Hear me out... You release a game X - very popular, and probably hacked and available on a multitude of warez sites and P2P networks within a week of shipping.

2 weeks later you release an important patch for download, replacing the current .exe.

You will find that the people responsible for hacking the original have a very limited attention span on titles - always working on the latest releases, and not "rehacking" the same title over and over again every time a new update becomes available (there are exceptions for VERY popular games).
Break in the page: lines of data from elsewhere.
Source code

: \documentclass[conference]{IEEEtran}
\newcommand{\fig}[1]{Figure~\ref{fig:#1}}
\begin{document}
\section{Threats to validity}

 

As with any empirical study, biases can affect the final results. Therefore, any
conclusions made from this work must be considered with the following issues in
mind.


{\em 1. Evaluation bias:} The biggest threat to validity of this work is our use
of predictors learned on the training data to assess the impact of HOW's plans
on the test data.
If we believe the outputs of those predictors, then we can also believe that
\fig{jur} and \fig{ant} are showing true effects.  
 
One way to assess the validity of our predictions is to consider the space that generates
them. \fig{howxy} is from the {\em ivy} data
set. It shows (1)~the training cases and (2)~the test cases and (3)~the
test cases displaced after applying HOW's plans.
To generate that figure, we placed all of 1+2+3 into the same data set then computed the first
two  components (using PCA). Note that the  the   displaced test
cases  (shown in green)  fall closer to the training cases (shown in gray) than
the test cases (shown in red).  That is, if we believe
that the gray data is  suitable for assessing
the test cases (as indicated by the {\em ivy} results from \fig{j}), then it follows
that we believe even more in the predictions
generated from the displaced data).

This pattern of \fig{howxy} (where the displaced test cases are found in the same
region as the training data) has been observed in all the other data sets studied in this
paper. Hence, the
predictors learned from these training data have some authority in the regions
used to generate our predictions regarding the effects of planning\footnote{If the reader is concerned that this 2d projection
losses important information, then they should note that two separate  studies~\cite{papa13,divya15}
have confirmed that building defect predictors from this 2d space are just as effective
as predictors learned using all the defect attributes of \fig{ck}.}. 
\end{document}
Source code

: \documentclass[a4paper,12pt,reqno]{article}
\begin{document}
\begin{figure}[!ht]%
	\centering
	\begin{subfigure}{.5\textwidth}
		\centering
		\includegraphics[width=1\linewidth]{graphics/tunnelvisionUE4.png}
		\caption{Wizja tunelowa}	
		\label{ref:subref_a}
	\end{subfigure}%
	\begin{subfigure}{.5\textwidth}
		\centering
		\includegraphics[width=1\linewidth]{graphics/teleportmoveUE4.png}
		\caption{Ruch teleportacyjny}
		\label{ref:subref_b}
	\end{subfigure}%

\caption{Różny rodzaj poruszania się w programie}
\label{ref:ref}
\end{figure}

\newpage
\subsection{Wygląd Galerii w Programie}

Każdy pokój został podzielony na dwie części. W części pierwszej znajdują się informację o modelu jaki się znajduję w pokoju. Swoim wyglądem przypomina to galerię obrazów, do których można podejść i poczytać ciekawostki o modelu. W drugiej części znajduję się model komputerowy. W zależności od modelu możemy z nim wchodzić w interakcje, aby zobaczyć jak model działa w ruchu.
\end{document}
Conclusion: The player is "forced" to purchase the full copy of the game in order to stay current and play with people who have upgraded to a later version.



April 04, 2005, 01:59 AM

There is an interesting article on Gamasutra about Spyro's anti-cracking measures (note the 'c'). The main point that the author made was that, as most sales of a game are made right after it first hits the shelves, as it were, it is more important to delay the crack than prevent it. If you could delay it for, say 1 month, then you could offer a patch or upgrade, as was previously mentioned.

Someone posted a comment about basically asking a central server whether a user is allowed to run a program. E-license found out the hard way that such a scheme is very vulnerable if used for multiple products. Some crew or another released a server that acted like the E-license server, allowing people to basically crack any E-license software they wanted. Obviously this can be made to be difficult for the cracker, but I just wanted to point out a possible vulnerablility.

Anyway, just some possibly useless information.